Continuing the discussion from NEW YORK | Flatbush Ave Corridor (DoBro + BAM + PP):
BY: STEPHEN SMITH ON SEPTEMBER 29TH 2014 AT 6:30 AM
When downtown Brooklyn was rezoned for high-density development 10 years ago, the city envisioned office towers along the hotels and residential buildings that are already rising. Unfortunately office rents in the area are still too low for that kind of new construction to pencil out, and the rezoning’s been a disappointment for those looking to see such development in the heart of Brooklyn.
Speculative office builders aren’t likely to descend on Livingston Street any time soon, but one group is planning to add a bit of new office and medical space to the neighborhood: the New York City Hotel and Hotel Trades Council’s Employee Benefit Funds.

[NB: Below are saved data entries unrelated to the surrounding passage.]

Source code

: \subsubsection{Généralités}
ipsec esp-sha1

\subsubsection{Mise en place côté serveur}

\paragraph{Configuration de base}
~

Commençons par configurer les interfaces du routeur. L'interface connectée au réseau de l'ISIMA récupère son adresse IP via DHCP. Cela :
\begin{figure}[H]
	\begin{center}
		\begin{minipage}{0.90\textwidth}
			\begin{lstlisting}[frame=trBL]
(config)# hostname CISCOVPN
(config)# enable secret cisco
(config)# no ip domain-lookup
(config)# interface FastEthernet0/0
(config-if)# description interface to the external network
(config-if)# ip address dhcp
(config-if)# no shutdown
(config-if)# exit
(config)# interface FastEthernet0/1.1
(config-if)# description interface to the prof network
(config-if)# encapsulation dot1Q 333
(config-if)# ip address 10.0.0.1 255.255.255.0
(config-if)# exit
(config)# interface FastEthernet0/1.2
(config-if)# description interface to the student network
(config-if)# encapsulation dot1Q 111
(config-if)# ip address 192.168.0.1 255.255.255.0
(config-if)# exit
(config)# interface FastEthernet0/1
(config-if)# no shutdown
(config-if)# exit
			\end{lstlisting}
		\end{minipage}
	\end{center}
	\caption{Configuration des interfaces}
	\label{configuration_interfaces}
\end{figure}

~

The labor union’s healthcare and pension arm picked up a parking lot at 620 Fulton Street last year for $19 million (technically in Fort Greene), with the intention of building a $90 million medical center, with everything from doctors and dentists offices to a pharmacy for unionized hotel workers and their families.
Now, Francis Cauffman – an architectural practice that’s done a lot of work in the past for healthcare clients – has filed for a new building permit at 620 Fulton. According to the application, the 165,000-square foot building would rise 12 stories, but with generous ceiling heights that bump its overall height to 177 feet. The structure on the south side of Fulton, between Ashland Place and St. Felix Street, will be fairly bulky, occupying about 80 percent of its lot, but will include a 2,800-square foot open plaza area.
It would have 132,000 square feet of usable space, with retail on the ground floor to bring in a bit of income, walk-in healthcare facilities through the fifth floor, and then office space above, per the Schedule A filing.
The new building would presumably leave the Employee Benefit Funds’s existing downtown Brooklyn health center, at 68-80 Schermerhorn Street, available for other uses – potentially including redevelopment, with its generous zoning.